Colhidos os vistos legais, cumpre decidir da admissibilidade do recurso.
- Fundamentação -

4 – Apreciando.
4.1 Da admissibilidade do recurso
O presente recurso foi interposto como recurso de revista nos termos dos artigos 144.º e 150.º do Código de Processo nos Tribunais Administrativos, havendo, agora, que proceder à apreciação preliminar sumária da verificação in casu dos respectivos pressupostos da sua admissibilidade, ex vi do n.º 5 do artigo 150.º do CPTA.
Dispõe o artigo 150.º do CPTA, sob a epígrafe “Recurso de Revista”:
1 – Das decisões proferidas em segunda instância pelo Tribunal Central Administrativo pode haver, excepcionalmente, revista para o Supremo Tribunal Administrativo quando esteja em causa a apreciação de uma questão que, pela sua relevância jurídica ou social, se revista de importância fundamental ou quando a admissão do recurso seja claramente necessária para uma melhor aplicação do direito.
2 – A revista só pode ter como fundamento a violação de lei substantiva ou processual.
3 – Aos factos materiais fixados pelo tribunal recorrido, o tribunal de revista aplica definitivamente o regime jurídico que julgue mais adequado.
4 – O erro na apreciação das provas e na fixação dos factos materiais da causa não pode ser objecto de revista, salvo havendo ofensa de uma disposição expressa de lei que exija certa espécie de prova para a existência do facto ou que fixe a força de determinado meio de prova.
5 – A decisão quanto à questão de saber se, no caso concreto, se preenchem os pressupostos do n.º 1 compete ao Supremo Tribunal Administrativo, devendo ser objecto de apreciação preliminar sumária, a cargo de uma formação constituída por três juízes de entre os mais antigos da secção de contencioso administrativo.
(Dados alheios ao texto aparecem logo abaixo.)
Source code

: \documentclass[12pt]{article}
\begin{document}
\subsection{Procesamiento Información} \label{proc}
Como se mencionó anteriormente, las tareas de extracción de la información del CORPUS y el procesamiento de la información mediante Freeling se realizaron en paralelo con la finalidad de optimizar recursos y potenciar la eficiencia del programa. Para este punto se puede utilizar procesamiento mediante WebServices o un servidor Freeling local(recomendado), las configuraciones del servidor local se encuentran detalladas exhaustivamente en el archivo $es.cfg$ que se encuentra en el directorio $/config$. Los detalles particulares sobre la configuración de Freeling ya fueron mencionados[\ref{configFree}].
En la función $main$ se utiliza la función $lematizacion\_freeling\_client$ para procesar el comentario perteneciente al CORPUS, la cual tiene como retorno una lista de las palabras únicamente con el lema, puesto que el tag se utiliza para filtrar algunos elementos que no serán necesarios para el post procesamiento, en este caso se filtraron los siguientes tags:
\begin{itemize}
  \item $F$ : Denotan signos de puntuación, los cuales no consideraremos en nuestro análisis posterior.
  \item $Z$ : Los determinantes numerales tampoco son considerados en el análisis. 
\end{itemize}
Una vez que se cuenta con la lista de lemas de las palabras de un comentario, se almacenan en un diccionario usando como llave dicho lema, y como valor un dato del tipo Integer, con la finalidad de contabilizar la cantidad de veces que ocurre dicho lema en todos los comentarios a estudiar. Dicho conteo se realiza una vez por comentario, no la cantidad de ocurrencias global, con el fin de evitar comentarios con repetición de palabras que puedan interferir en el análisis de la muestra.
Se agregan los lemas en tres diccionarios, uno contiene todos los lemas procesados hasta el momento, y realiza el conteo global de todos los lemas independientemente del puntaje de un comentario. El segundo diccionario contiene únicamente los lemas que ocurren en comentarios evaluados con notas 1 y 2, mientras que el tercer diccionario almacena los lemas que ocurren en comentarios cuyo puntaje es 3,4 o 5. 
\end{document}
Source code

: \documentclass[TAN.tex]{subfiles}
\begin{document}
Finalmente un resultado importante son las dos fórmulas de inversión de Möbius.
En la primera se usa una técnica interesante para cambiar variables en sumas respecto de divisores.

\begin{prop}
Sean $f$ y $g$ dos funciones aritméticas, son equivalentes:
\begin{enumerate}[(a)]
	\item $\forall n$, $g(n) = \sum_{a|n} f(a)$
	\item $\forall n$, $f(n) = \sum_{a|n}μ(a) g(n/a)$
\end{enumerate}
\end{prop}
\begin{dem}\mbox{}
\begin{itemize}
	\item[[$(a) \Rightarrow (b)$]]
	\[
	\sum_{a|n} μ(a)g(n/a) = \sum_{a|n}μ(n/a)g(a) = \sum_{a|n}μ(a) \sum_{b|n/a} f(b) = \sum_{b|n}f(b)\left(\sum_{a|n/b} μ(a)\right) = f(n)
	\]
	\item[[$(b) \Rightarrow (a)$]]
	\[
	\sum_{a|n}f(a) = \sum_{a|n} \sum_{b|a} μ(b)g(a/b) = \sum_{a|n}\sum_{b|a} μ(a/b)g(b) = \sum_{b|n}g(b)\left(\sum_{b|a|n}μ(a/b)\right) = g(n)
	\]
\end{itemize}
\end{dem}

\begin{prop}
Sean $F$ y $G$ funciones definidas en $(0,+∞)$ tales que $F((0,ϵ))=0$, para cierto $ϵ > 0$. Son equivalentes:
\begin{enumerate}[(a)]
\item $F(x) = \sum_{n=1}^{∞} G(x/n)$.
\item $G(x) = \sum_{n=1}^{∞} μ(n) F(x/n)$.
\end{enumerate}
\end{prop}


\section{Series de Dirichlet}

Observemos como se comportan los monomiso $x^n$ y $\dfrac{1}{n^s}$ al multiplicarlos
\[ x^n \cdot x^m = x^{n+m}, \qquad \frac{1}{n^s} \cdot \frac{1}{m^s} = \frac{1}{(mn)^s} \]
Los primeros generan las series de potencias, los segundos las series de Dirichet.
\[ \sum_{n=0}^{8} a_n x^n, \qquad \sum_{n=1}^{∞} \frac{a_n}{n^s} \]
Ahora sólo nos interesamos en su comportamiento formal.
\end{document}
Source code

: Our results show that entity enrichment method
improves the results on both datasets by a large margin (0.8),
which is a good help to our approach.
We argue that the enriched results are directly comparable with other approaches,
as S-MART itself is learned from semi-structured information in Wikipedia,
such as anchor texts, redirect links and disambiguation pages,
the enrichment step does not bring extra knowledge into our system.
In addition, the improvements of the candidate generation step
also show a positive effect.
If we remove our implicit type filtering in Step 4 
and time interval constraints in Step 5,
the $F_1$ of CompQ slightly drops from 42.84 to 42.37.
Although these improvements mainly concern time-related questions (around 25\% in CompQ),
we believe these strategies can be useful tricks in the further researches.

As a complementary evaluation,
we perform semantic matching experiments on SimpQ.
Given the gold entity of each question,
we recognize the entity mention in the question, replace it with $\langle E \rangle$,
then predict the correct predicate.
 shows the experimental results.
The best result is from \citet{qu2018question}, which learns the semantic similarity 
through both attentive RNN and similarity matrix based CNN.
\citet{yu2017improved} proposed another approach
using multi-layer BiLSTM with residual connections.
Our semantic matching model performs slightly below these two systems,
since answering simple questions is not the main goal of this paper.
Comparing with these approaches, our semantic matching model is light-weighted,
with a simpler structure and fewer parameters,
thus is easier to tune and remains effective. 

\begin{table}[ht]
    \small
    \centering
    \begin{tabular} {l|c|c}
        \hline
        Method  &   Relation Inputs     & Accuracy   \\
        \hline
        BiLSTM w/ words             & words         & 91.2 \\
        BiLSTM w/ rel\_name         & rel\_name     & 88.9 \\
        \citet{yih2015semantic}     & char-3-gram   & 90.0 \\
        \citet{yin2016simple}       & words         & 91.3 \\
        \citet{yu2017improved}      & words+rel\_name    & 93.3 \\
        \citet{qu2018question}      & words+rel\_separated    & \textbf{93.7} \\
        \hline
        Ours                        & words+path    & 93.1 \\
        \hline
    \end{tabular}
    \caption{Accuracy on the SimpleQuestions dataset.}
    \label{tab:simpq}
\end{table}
Decorre expressa e inequivocamente do n.º 1 do transcrito artigo a excepcionalidade do recurso de revista em apreço, sendo a sua admissibilidade condicionada não por critérios quantitativos mas por um critério qualitativo – o de que em causa esteja a apreciação de uma questão que, pela sua relevância jurídica ou social, se revista de importância fundamental ou quando a admissão do recurso seja claramente necessária para uma melhor aplicação do direito – devendo este recurso funcionar como uma válvula de segurança do sistema e não como uma instância generalizada de recurso.
E, na interpretação dos conceitos a que o legislador recorre na definição do critério qualitativo de admissibilidade deste recurso, constitui jurisprudência pacífica deste Supremo Tribunal Administrativo - cfr., por todos, o recente Acórdão deste STA de 2 de abril de 2014, rec. n.º 1853/13 -, que «(…) o preenchimento do conceito indeterminado de relevância jurídica fundamental verificar-se-á, designadamente, quando a questão a apreciar seja de elevada complexidade ou, pelo menos, de complexidade jurídica superior ao comum, seja por força da dificuldade das operações exegéticas a efectuar, de um enquadramento normativo especialmente intricado ou da necessidade de concatenação de diversos regimes legais e institutos jurídicos, ou quando o tratamento da matéria tem suscitado dúvidas sérias quer ao nível da jurisprudência quer ao nível da doutrina. Já relevância social fundamental verificar-se-á quando a situação apresente contornos indiciadores de que a solução pode constituir uma orientação para a apreciação de outros casos, ou quando esteja em causa questão que revele especial capacidade de repercussão social, em que a utilidade da decisão extravasa os limites do caso concreto das partes envolvidas no litígio. Por outro lado, a clara necessidade da admissão da revista para melhor aplicação do direito há-de resultar da possibilidade de repetição num número indeterminado de casos futuros e consequente necessidade de garantir a uniformização do direito em matérias importantes tratadas pelas instâncias de forma pouco consistente ou contraditória - nomeadamente por se verificar a divisão de correntes jurisprudenciais ou doutrinais e se ter gerado incerteza e instabilidade na sua resolução a impor a intervenção do órgão de cúpula da justiça administrativa e tributária como condição para dissipar dúvidas – ou por as instâncias terem tratado a matéria de forma ostensivamente errada ou juridicamente insustentável, sendo objectivamente útil a intervenção do STA na qualidade de órgão de regulação do sistema.».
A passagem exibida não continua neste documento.